Kunststoff aus Agrarabfällen extrem widerstandsfähig
Das Team an der EPFL ist nicht allein mit seiner Forschung rund um nachhaltige Kunststoffe, auch andere Wissenschaftlerinnen und Wissenschaftler beschäftigen sich intensiv damit. Deshalb ist bereits bekannt, dass solche Kunststoffe ihren Gegenstücken aus fossilen Rohstoffen sehr ähnlich sind. In puncto Materialeigenschaften gibt es kaum einen Unterschied, weshalb sie in der Tat eine vielversprechende Alternative darstellen. Sie sind extrem widerstands- und leistungsfähig – zwei wichtige Faktoren für das Lebenszyklusmanagement nachhaltiger Materialien.
Die nachhaltigen Kunststoffe auf Zuckerbasis sind nach Ansicht der Forschenden für viele Einsatzbereiche geeignet, von Automobilteilen bis zu Konsumgütern sei alles möglich. Ihr Vorteil: Sie senken den CO2-Fußabdruck der Produkte erheblich. Und das bei ähnlichen Herstellungskosten wie ihre fossilen Pendants. Zugleich ließe sich mit diesen Kunststoffen das Treibhauspotenzial um bis zu 75 Prozent senken. Also auch ein Gewinn für die Umwelt.
Kunststoffe: ihre Bestandteile und Eigenschaften
Kunststoffe weisen die verschiedenen Eigenschaften allerdings nicht durch ihr Basismaterial, in der Regel Polymere, auf.

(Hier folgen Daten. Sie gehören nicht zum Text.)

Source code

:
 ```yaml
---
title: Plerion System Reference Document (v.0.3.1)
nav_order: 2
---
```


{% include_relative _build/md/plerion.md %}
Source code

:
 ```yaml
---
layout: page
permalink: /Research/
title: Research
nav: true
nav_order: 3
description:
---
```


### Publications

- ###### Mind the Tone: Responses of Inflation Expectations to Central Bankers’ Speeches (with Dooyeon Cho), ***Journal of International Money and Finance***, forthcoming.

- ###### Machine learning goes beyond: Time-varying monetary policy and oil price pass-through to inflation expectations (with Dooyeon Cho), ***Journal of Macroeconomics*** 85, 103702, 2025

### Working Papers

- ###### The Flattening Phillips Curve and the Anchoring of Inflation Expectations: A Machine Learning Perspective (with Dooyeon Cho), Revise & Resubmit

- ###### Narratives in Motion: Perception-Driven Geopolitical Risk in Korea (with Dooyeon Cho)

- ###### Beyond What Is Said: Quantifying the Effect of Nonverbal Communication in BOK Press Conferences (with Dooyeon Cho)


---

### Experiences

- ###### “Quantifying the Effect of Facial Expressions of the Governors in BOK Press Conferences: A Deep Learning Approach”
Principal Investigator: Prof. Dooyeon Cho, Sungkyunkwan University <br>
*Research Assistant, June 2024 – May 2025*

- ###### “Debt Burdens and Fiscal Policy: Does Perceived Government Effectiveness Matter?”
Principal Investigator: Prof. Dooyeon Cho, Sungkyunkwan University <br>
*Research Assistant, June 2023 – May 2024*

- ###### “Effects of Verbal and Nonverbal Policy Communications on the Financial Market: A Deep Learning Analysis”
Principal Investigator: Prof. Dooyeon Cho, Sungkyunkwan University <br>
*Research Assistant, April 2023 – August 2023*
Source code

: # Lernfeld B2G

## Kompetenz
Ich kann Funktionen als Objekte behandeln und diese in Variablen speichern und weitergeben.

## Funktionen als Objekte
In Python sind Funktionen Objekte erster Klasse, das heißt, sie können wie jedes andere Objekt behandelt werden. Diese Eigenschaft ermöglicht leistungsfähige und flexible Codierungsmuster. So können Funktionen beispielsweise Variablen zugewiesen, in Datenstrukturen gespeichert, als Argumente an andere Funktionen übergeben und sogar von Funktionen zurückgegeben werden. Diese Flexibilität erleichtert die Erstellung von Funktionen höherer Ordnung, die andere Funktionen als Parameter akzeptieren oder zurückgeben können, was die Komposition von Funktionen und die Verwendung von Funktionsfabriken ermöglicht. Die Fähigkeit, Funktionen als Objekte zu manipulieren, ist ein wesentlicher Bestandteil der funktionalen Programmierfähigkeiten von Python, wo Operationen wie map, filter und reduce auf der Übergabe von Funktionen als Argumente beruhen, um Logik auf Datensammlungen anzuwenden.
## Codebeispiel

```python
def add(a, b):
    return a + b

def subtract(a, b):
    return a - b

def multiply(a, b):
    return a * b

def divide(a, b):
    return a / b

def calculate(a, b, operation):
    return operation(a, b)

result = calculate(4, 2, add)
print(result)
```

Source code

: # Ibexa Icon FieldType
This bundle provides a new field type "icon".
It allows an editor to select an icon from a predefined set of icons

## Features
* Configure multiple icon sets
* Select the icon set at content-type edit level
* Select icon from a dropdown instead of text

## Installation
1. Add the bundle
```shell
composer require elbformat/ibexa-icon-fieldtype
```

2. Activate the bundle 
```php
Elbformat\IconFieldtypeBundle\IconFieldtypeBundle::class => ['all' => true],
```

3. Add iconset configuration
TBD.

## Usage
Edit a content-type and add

Dafür sind sogenannte Additive notwendig, also weitere organische oder anorganische Bestandteile. Die einzelnen Additive sorgen für unterschiedliche Materialeigenschaften beim Kunststoff: weichwerden durch Hitze und beim Abkühlen wieder erhärten, nach der Formung hart bleiben und sich von höheren Temperaturen nicht mehr beeinflussen lassen, oder nach Strecken und Stauchen sich wieder in ihre ursprüngliche Form zurückbilden.
Handelt es sich um sogenannte natürliche Polymere, dann bestehen diese meistens aus Cellulose, Proteinen oder Nukleinsäuren. Sobald nun zusätzliche Bestandteile hinzukommen, verliert sich häufig der nachhaltige Aspekt. Denn diese Additive sind in der Regel Weichmacher, ölige Verbindungen oder Füllstoffe. Denn sie sollen bestimmte Eigenschaften verbessern oder chemische Reaktionen verhindern.